The study also showed that the crazy rock 'n roll lifestyle may not be to blame for premature deaths in solo rock stars. Childhood physical and sexual abuse can be major risk factors. Solo artists with rough childhood experiences may be at greater risk to succumb to to alcohol and drugs, USA Today reports.
Ellis Cashmore, a cultural studies professor at Staffordshire University and author of the book Celebrity/Culture, says that it would be wrong to disregard "artistic frustration" as a factor in why solo artists self destruct, The Associated Press reports.
Cashmore cited troubled artists from Vincent Van Gogh, Ernest Hemingway, as examples of artists tormented by creativity.

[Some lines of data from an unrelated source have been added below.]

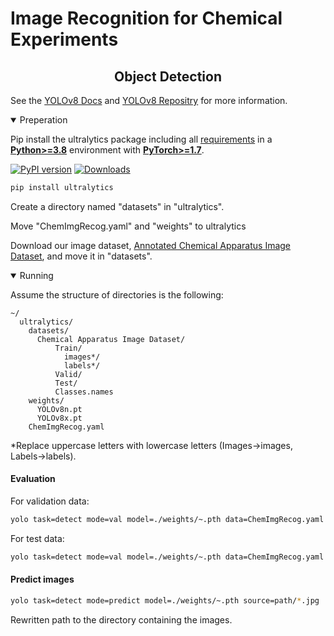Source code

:# Image Recognition for Chemical Experiments

## <div align="center">Object Detection</div>
See the [YOLOv8 Docs](https://docs.ultralytics.com) and [YOLOv8 Repositry](https://github.com/ultralytics/ultralytics) for more information.

<details open>
<summary>Preperation</summary>

Pip install the ultralytics package including all [requirements](https://github.com/ultralytics/ultralytics/blob/main/requirements.txt) in a [**Python>=3.8**](https://www.python.org/) environment with [**PyTorch>=1.7**](https://pytorch.org/get-started/locally/).

[![PyPI version](https://badge.fury.io/py/ultralytics.svg)](https://badge.fury.io/py/ultralytics) [![Downloads](https://static.pepy.tech/badge/ultralytics)](https://pepy.tech/project/ultralytics)

```bash
pip install ultralytics
```
Create a directory named "datasets" in "ultralytics".

Move "ChemImgRecog.yaml" and "weights" to ultralytics

Download our image dataset, [Annotated Chemical Apparatus Image Dataset](https://data.mendeley.com/datasets/8p2hvgdvpn/1), and move it in "datasets".

</details>

<details open>
<summary>Running</summary>

Assume the structure of directories is the following:

```misc
~/
  ultralytics/
    datasets/
      Chemical Apparatus Image Dataset/
          Train/
            images*/
            labels*/
          Valid/
          Test/
          Classes.names
    weights/
      YOLOv8n.pt
      YOLOv8x.pt
    ChemImgRecog.yaml
```

*Replace uppercase letters with lowercase letters (Images→images, Labels→labels).

#### Evaluation
For validation data:
```bash
yolo task=detect mode=val model=./weights/~.pth data=ChemImgRecog.yaml
```
For test data:
```bash
yolo task=detect mode=val model=./weights/~.pth data=ChemImgRecog.yaml split=test
```
#### Predict images
```bash
yolo task=detect mode=predict model=./weights/~.pth source=path/*.jpg
```
Rewritten path to the directory containing the images.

"Perhaps it is the continual striving for some sort of unattainable artistic perfection that drives them," he said.
Aging European rockers such as The Rolling Stones' Keith Richards received some good news from the study, which finds that once they've been famous for 25 years or more, they are at no greater risk to die before their time than the average European, USA Today reports. Keith Richards has been famous for 50 years and just turned 69 this week.